At first glance, this program does not look very intuitive to someone who is used to programming in traditional imperative or OO languages like C, Fortran, etc. However,  one can quickly become accustomed to the idea of array languages in general, and 5 in particular, since the interactive nature of the 5-interpreter makes experiments easy and ensures that it can be learned quickly.

It is noteworthy that things like if-else constructions, recursion or loops, which are all supported by 5, are used only rarely when an array-oriented approach to programming is employed!

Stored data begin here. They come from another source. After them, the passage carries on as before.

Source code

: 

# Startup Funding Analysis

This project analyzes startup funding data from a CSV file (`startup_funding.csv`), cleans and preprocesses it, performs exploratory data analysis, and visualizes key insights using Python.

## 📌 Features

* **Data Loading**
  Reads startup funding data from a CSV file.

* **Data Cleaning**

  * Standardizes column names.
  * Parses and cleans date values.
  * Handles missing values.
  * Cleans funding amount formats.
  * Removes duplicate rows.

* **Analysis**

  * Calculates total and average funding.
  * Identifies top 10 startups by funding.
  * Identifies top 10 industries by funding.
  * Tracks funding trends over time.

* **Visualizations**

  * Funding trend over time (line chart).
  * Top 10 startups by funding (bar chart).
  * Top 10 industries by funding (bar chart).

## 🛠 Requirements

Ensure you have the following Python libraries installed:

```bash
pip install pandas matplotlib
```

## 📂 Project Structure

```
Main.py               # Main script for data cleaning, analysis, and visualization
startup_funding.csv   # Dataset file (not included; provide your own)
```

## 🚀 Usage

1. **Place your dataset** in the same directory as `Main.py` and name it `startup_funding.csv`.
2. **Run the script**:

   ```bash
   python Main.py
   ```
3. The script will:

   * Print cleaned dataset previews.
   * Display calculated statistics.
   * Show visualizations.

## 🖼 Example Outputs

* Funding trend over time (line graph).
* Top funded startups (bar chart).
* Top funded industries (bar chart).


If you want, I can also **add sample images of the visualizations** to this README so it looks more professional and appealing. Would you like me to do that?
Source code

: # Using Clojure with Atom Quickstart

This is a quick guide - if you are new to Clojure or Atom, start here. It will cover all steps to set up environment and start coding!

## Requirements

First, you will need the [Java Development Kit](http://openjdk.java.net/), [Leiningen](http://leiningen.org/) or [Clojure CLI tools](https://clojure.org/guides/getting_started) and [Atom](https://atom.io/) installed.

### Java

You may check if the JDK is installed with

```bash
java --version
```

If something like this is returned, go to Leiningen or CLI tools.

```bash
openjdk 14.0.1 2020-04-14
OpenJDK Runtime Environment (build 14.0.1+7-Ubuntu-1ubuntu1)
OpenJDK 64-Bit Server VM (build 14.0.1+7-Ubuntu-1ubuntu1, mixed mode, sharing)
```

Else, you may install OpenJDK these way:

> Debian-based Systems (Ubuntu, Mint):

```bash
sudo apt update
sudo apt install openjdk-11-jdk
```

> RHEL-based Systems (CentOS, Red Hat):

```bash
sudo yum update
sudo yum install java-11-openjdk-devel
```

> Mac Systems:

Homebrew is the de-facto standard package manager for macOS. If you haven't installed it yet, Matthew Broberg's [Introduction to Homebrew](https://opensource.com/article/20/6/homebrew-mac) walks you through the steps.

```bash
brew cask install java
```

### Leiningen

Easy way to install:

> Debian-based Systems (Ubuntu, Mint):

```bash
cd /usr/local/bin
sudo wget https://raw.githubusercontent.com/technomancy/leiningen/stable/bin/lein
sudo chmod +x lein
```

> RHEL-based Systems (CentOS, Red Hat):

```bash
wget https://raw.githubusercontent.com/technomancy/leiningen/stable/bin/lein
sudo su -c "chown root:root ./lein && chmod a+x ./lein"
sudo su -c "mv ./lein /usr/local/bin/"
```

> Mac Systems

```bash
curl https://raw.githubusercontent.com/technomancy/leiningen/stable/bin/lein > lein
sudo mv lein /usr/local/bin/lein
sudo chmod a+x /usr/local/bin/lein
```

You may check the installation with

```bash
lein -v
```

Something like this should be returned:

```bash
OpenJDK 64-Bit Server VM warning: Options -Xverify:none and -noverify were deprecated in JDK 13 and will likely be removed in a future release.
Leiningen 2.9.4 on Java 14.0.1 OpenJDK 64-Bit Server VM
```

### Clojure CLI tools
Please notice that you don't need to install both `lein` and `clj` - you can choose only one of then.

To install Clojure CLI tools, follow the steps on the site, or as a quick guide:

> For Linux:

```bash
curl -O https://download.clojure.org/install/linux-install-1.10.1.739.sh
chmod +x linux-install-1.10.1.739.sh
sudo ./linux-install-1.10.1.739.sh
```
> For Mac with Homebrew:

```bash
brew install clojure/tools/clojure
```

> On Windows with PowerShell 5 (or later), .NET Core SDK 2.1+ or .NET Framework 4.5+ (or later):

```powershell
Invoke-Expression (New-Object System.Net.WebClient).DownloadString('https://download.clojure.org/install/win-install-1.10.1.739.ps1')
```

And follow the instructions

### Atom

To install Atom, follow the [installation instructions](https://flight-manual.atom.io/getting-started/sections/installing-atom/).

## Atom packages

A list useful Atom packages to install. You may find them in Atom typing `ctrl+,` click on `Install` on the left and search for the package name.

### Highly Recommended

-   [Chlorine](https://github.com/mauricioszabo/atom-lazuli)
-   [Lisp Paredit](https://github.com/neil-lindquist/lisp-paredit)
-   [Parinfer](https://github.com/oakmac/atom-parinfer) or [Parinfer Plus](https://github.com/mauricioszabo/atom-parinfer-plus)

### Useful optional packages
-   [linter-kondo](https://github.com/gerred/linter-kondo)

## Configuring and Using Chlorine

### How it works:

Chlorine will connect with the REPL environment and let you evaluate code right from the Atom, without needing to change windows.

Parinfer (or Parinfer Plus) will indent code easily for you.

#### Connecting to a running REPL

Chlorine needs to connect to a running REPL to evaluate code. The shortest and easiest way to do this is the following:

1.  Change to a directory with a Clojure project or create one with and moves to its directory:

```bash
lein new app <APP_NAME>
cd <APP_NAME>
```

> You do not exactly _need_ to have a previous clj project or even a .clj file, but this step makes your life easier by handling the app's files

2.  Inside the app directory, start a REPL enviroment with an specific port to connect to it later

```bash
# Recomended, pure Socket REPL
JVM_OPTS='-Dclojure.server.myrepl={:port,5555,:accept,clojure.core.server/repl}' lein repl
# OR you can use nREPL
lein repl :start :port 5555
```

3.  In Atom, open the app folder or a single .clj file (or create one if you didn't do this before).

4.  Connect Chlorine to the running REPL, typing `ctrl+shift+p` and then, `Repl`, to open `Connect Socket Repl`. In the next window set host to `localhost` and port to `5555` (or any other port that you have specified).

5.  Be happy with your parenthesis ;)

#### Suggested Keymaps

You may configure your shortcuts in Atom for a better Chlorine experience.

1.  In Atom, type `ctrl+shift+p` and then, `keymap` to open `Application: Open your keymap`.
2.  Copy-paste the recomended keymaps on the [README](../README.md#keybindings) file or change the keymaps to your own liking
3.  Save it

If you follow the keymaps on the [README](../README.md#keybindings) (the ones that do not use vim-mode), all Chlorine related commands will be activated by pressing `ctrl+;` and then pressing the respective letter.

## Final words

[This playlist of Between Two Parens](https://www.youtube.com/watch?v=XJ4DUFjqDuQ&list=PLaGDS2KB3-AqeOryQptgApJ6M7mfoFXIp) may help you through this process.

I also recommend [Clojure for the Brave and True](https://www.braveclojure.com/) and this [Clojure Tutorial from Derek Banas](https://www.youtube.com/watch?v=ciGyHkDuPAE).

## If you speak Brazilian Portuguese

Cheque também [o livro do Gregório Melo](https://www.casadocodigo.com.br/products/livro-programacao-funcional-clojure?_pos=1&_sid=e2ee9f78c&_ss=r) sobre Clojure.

Even more complex – multiplying a matrix by a vector

To illustrate the basic idea of this more or less loop-free programming style, let us have a look at another example program, which implements a matrix-vector multiplication word in 5:

5> : inner+{u} '+ reduce ;
5> : mv* 1 compress '* apply 'inner+ apply ;
5> [[1 2 3][4 5 6][7 8 9]] [10 11 12] 
5> mv* .
[   68   167   266  ]

The main word is mv* (short for matrix-vector-multiplication), which expects a vector on TOS and a matrix in the element below TOS. As an initial step, the vector found in TOS is enclosed in another vector yielding a vector of the form [[ ... ]]. Following this, the operator * is pushed onto the stack and then applied in an element-wise fashion along the first axis of the matrix and vector found in the two top-most stack elements by means of the apply-function. This yields a vector with all partial products of the desired matrix-vector product. Applying a special user-defined word inner+ will then reduce these partial products by adding them together. Note that this word definition differs from a simple user-defined word as described in the preceding sections by specifying {u} after the name of the word to be defined. This tells the interpreter that the word to be defined will be a unary word, which will be handled in exactly the same way as a built-in unary operator. Otherwise, it would not have been possible to apply this word to all elements of the resulting structure along its first axis using the apply function.

Conclusion

5 is a rather powerful array language and supports a highly interactive style of programming due to the features inherited from Forth. Since the basic data structures that 5 operates on are nested arrays, many problems can be solved without the need for explicit loops or complex conditionals, as the preceding examples have shown. Since I have 5 running on my OpenVMS system, I do not miss VAX APL any longer since 5 brings nearly all of the power of APL to my system without the need for costly third-party software, etc.

Nevertheless, 5 is still a work in progress.  Although the set of operators and functions which are implemented at the time of writing this journal is rather large, there may be problems that may require extensions to the language. In many cases, these extensions can be incorporated in the standard library stdlib.5 or the mathematical library mathlib.5, which are both part of the 5 distribution kit. If this is not feasible for a particular problem, it is rather easy to extend the interpreter itself.

If you like what you have been introduced to in this paper and are interested in learning more, please feel cordially invited to participate in the development efforts of 5. The next steps of the development team will involve the addition of new words in the libraries, enhancing the documentation (a quick reference guide is currently being written, in addition to the rather complete introductory documents), and the development of a stable regression test suite to facilitate further developments, etc. 

For more information

Contact the author at ulmann@vaxman.de.

[1] Cf. http://www.aplusdev.org.

[2] The author would like to thank Mr. Thomas Kratz who did most of this second implementation.

[3] This, of course, assumes that the interpreter resides in a directory called [5] located on the disk DISK$SOFTWARE – adapt this definition to suit your local situation.

[4] Note that word definitions which are made in interactive mode have to fit in a single line! This example is taken from a file which was executed by the 5 interpreter.